The Urban Economy Forum (UEF) and our associated initiative, the World Urban Pavilion (WUP), are global knowledge exchange hubs focused on developing best practices for inclusive urban development. Realizing the United Nations’ Sustainable Development Goals (SDG) demands that we adopt an intersectional gendered and integrated approach using gender disaggregated data to inform policy development and the implementation of urban development initiatives.  

This requires that we make the connections between SDG 5, promoting gender equality, and SDG 11, promoting sustainable cities and communities, to create cities that challenge gender and racial inequalities. Our aim is to ensure that all citizens—regardless of their age, gender and race—can have equal access to basic services, job opportunities, education, finance and security, including ensuring women’s access to land and property. To move towards these goals, the World Urban Pavilion met on December 16, 2021 to generate ideas and visions from stakeholders, including feminist activists, academics and policy-makers from across Canada and internationally. 

At the World Urban Pavilion, we believe that it is only by actively confronting persistent structural inequalities that women's empowerment will be possible in inclusive and just cities. So, the WUP will seek to enhance the capacity of the United Nations Habitat, the custodian of SDG 11, "to make cities inclusive, safe, resilient and sustainable.” To achieve this means building inclusive social movements to raise awareness about the concept of sustainable development through dialogues at the WUP. Women and gender equality is one of the most important dimensions of this dialogue, because without considering the right and dignity of half of the population, sustainable development, whether in cities or in rural communities, will be meaningless.  
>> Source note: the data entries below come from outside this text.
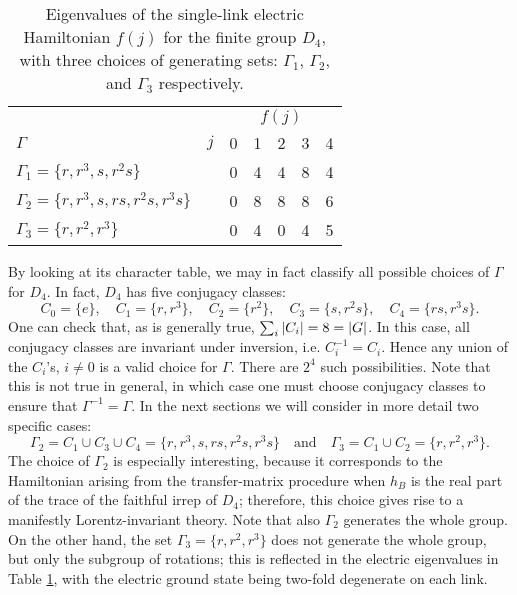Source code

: \begin{table}[t]
    \centering
    \begin{tabular}{lcccccc}
        \toprule
         & & \multicolumn{5}{c}{$f(j)$} \\
        \cmidrule(l){3-7}
        \hspace{5em}$\Gamma$ & $j$ & 0 & 1 & 2 & 3 & 4\\
        \midrule
        $\Gamma_1 = \{r, r^3, s, r^2 s \}$
                 & & 0 & 4 & 4 & 8 & 4 \\[5pt]
        $\Gamma_2 = \{r, r^3, s, r s, r^2 s, r^3 s \}$
                       & & 0 & 8 & 8 & 8 & 6 \\[5pt]
        $\Gamma_3 = \{r, r^2, r^3 \}$
                 & & 0 & 4 & 0 & 4 & 5 \\
        \bottomrule
    \end{tabular}
    \caption{Eigenvalues of the single-link electric Hamiltonian $f(j)$ for the finite group $D_4$, with three choices of generating sets: $\Gamma_1$, $\Gamma_2$, and $\Gamma_3$ respectively.}
    \label{tab:fval}
\end{table}

By looking at its character table, we may in fact classify all possible choices of $\Gamma$ for $D_4$.
In fact, $D_4$ has five conjugacy classes:
\begin{equation*}
    C_0 = \{e\}, \quad
    C_1 = \{r, r^3\}, \quad
    C_2 = \{r^2\}, \quad
    C_3 = \{s, r^2s\}, \quad
    C_4 = \{rs, r^3s\}.
\end{equation*}
One can check that, as is generally true, $\sum_i \abs{C_i}=8=\abs{G}$.
In this case, all conjugacy classes are invariant under inversion, i.e.
$C_i^{-1}=C_i$.
 Hence any union of the $C_i$'s, $i \neq 0$ is a valid choice for $\Gamma$.
There are $2^4$ such possibilities.
Note that this is not true in general, in which case one must choose conjugacy classes to ensure that $\Gamma^{-1}=\Gamma$.
In the next sections we will consider in more detail two specific cases:
\begin{equation*}
        \Gamma_2 = C_1 \cup C_3 \cup C_4=\{r, r^3, s, rs, r^2s, r^3s\}
        \quad \text{and} \quad
        \Gamma_3 = C_1 \cup C_2 = \{r, r^2, r^3\}.
\end{equation*}
The choice of $\Gamma_2$ is especially interesting, because it corresponds to the Hamiltonian arising from the transfer-matrix procedure when $h_B$ is the real part of the trace of the faithful irrep of $D_4$; therefore, this choice gives rise to a manifestly Lorentz-invariant theory.
Note that also $\Gamma_2$ generates the whole group.
On the other hand, the set $\Gamma_3 = \{r, r^2, r^3\}$ does not generate the whole group, but only the subgroup of rotations;
this is reflected in the electric eigenvalues in Table \ref{tab:fval}, with the electric ground state being two-fold degenerate on each link.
Understanding the specific needs of women and girls raises many questions, for instance, supporting feminist approaches to urban design and planning. We need to make sure that the cities that we design are safe for girls and women, because then we can ensure cities that are safe and good for all. This means we need to develop criteria for girl-and-women-friendly cities. 

Since the WUP is a global knowledge exchange hub, we can use our platform to advocate for gender equitable practices when developing government budgets and deciding what resources are needed to make SDG 5 and SDG 11 realities for women locally, Canada and around the globe. In keeping with the UN-Habitat goals of making cities inclusive, resilient and sustainable, we will support women’s active shaping of every aspect of city planning, challenging male-dominated approaches to urban planning. Understanding the challenges and tools for mainstreaming gender equality and equity in the planning process, monitoring and evaluation, through legislation and finance is another issue that need to be addressed.  
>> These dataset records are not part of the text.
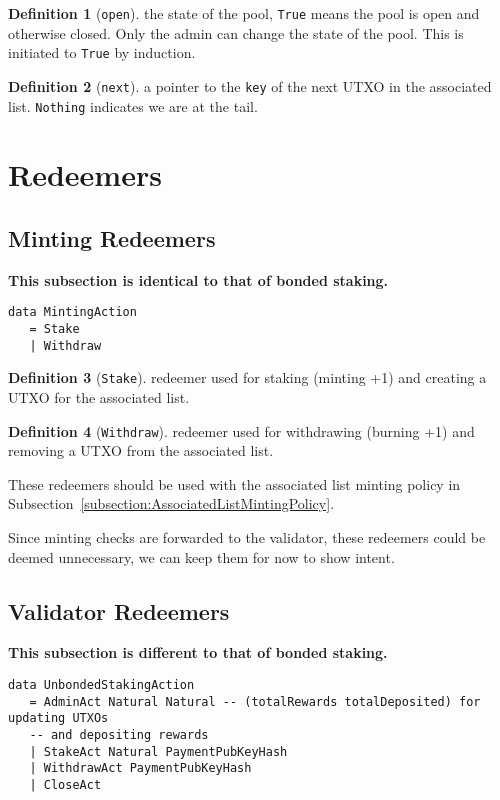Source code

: \documentclass[10pt, a4paper]{article}
\theoremstyle{definition}
\newtheorem{definition}{Definition}[section]
\begin{document}
\begin{definition}[\texttt{open}]\label{def:open}
the state of the pool, \texttt{True} means the pool is open and otherwise closed. Only the admin can change the state of the pool. This is initiated to \texttt{True} by induction.
\end{definition}

\begin{definition}[\texttt{next}]\label{def:next}
a pointer to the \texttt{key} of the next UTXO in the associated list. \texttt{Nothing} indicates we are at the tail.
\end{definition}

\section{Redeemers}
\subsection{Minting Redeemers}
\textbf{This subsection is identical to that of bonded staking.}

\begin{verbatim}
data MintingAction
   = Stake
   | Withdraw
\end{verbatim}
\begin{definition}[\texttt{Stake}]\label{def:Stake} redeemer used for staking (minting +1) and creating a UTXO for the associated list.
\end{definition}

\begin{definition}[\texttt{Withdraw}]\label{def:Withdraw} redeemer used for withdrawing (burning +1) and removing a UTXO from the associated list.
\end{definition}

These redeemers should be used with the associated list minting policy in Subsection~\ref{subsection:AssociatedListMintingPolicy}.

Since minting checks are forwarded to the validator, these redeemers could be deemed unnecessary, we can keep them for now to show intent.

\subsection{Validator Redeemers}
\textbf{This subsection is different to that of bonded staking.}

\begin{verbatim}
data UnbondedStakingAction
   = AdminAct Natural Natural -- (totalRewards totalDeposited) for updating UTXOs 
   -- and depositing rewards
   | StakeAct Natural PaymentPubKeyHash
   | WithdrawAct PaymentPubKeyHash
   | CloseAct
\end{verbatim}
\end{document}

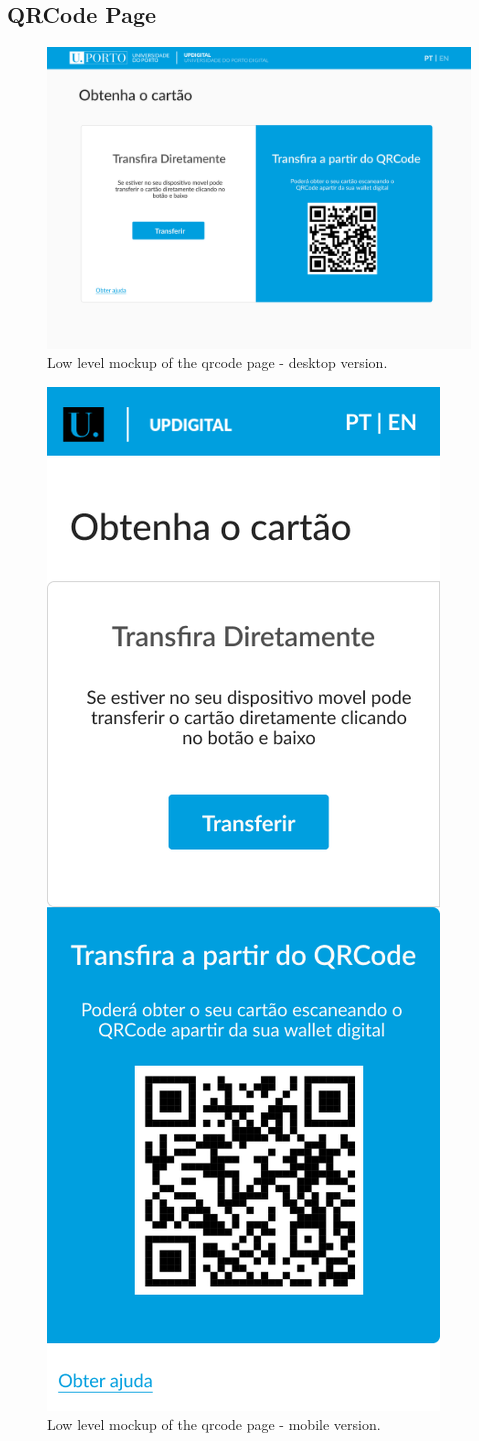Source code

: \documentclass[10pt]{article}
\begin{document}
\clearpage

\subsection{QRCode Page}

\begin{figure}[H]
  \centering
  \includegraphics[width=1\linewidth]{report-images/qrcode-page-desktop.png}
  \caption{Low level mockup of the qrcode page - desktop version.}
  \label{fig:fig-5}
\end{figure}

\begin{figure}[H]
  \centering
  \includegraphics[width=0.25\linewidth]{report-images/qrcode-page-mobile.png}
  \caption{Low level mockup of the qrcode page - mobile version.}
  \label{fig:fig-6}
\end{figure}
\end{document}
As you have just explained, the UEF and the World Urban Pavilion (WUP) understands their work within the United Nations' (UN) framework for Sustainable Development Goals (SDG), especially SDG 5 promoting "gender equality " and SDG 11 promoting "sustainable cities and communities." What is important to the WUP about working within the United Nations' framework and how does this connect local cities with global responsibilities? 
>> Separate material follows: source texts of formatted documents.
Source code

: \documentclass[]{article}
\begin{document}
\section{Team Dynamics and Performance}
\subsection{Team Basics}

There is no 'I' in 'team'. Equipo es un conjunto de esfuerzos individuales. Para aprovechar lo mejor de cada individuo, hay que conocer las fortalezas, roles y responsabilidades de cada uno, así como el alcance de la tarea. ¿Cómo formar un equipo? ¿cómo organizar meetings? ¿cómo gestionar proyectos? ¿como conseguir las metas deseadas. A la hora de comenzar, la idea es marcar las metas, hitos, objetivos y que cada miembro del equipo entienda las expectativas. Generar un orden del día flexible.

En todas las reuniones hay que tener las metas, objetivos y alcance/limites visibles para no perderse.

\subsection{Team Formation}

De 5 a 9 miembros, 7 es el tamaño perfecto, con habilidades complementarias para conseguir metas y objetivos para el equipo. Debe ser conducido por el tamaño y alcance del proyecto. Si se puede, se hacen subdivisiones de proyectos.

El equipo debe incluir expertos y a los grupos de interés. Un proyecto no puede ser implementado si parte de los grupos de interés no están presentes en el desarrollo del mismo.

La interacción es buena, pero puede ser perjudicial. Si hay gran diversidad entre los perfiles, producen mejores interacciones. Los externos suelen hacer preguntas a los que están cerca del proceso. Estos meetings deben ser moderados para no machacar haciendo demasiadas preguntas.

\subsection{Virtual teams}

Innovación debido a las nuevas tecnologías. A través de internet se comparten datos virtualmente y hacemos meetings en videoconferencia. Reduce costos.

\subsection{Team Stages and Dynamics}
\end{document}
The WUP understands that we need to make connections between the United Nations’ global vision and change at the national and local levels. This is why we have created the Canada, Women and Urban SDGs programme to collaborate with women’s organizations, urban stakeholders and urban development programs in Canada and around the world. By taking a leadership role, Canada can build capacities for an equitable and just society where men and women are equal. Our Secretariat will collaborate with the Government of Canada, municipalities, non-governmental organizations, and other stakeholders who seek to empower women and promote gender equality in urban contexts in Canada. By developing best practices, our efforts can support other countries participating in the global movement for gender equality within sustainable cities. This is how we understand our role in creating sustainable cities for girls and women in Canada as part of the global commitments that the United Nations has made through the SDGs. 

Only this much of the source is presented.